**What this task involves:** Examine the entries and show every line in which the word "indicates" is found.

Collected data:
-- Opening Marker --
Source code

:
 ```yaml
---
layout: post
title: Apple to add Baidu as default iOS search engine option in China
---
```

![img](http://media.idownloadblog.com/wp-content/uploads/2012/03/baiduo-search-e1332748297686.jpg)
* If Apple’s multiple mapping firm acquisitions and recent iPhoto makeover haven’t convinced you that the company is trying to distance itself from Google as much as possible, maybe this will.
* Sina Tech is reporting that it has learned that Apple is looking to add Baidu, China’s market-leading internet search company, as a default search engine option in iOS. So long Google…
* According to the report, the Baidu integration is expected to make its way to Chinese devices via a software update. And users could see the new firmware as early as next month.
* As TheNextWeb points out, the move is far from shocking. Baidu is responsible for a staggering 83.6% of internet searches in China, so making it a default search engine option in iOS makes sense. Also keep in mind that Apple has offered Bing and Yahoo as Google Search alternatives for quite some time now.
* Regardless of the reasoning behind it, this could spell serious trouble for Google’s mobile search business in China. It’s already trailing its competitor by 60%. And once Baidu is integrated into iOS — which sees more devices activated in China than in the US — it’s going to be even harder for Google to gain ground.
-- Closing Marker --
-- Opening Marker --
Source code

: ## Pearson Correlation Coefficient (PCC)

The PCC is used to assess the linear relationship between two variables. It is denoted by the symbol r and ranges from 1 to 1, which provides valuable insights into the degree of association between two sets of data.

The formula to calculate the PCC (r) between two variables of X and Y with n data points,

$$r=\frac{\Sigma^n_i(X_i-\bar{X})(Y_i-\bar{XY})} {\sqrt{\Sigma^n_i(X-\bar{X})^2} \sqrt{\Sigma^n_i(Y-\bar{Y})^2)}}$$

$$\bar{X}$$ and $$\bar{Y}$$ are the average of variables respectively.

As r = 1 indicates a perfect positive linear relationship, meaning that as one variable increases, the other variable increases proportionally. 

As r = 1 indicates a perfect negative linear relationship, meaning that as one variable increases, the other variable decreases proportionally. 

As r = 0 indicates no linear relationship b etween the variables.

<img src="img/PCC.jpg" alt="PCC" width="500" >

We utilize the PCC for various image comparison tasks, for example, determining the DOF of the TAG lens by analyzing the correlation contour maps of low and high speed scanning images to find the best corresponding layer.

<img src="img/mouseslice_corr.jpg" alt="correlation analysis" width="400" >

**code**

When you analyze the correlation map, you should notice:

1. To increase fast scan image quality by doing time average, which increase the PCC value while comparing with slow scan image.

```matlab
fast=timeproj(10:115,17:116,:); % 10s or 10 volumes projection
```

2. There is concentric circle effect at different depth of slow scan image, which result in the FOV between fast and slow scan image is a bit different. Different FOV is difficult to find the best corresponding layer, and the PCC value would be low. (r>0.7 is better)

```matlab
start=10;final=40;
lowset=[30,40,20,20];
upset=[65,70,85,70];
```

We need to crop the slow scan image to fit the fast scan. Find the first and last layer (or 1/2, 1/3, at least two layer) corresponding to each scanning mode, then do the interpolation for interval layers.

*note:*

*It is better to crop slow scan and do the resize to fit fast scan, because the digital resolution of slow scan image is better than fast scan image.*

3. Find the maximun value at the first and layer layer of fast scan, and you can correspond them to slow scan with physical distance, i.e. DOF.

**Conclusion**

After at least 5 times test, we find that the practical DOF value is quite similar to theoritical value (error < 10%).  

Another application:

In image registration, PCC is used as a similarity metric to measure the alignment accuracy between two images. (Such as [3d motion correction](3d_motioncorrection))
-- Closing Marker --
**Completed exercise:**
As r = 1 indicates a perfect positive linear relationship, meaning that as one variable increases, the other variable increases proportionally. 
As r = 1 indicates a perfect negative linear relationship, meaning that as one variable increases, the other variable decreases proportionally. 
As r = 0 indicates no linear relationship b etween the variables.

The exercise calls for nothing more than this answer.